Write out the whole listing without a single alteration.

++++++

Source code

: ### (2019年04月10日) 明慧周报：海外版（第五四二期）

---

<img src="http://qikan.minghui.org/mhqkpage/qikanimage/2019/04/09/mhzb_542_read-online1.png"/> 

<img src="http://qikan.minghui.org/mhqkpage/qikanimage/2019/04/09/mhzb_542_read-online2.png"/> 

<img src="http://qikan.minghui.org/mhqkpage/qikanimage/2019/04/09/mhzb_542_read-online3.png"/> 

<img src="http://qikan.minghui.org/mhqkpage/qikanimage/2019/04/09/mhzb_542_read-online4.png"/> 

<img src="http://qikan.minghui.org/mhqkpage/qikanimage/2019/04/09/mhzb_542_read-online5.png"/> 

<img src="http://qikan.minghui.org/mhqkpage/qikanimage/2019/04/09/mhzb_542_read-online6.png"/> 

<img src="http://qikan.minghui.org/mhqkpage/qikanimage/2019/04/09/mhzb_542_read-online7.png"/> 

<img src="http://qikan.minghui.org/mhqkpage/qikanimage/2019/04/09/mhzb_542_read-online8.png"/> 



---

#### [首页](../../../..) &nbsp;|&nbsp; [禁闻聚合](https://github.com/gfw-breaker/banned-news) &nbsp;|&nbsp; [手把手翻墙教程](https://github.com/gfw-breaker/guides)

++++++

### Output of the exercise
Source code

: ### (2019年04月10日) 明慧周报：海外版（第五四二期）

---

<img src="http://qikan.minghui.org/mhqkpage/qikanimage/2019/04/09/mhzb_542_read-online1.png"/> 

<img src="http://qikan.minghui.org/mhqkpage/qikanimage/2019/04/09/mhzb_542_read-online2.png"/> 

<img src="http://qikan.minghui.org/mhqkpage/qikanimage/2019/04/09/mhzb_542_read-online3.png"/> 

<img src="http://qikan.minghui.org/mhqkpage/qikanimage/2019/04/09/mhzb_542_read-online4.png"/> 

<img src="http://qikan.minghui.org/mhqkpage/qikanimage/2019/04/09/mhzb_542_read-online5.png"/> 

<img src="http://qikan.minghui.org/mhqkpage/qikanimage/2019/04/09/mhzb_542_read-online6.png"/> 

<img src="http://qikan.minghui.org/mhqkpage/qikanimage/2019/04/09/mhzb_542_read-online7.png"/> 

<img src="http://qikan.minghui.org/mhqkpage/qikanimage/2019/04/09/mhzb_542_read-online8.png"/> 



---

#### [首页](../../../..) &nbsp;|&nbsp; [禁闻聚合](https://github.com/gfw-breaker/banned-news) &nbsp;|&nbsp; [手把手翻墙教程](https://github.com/gfw-breaker/guides)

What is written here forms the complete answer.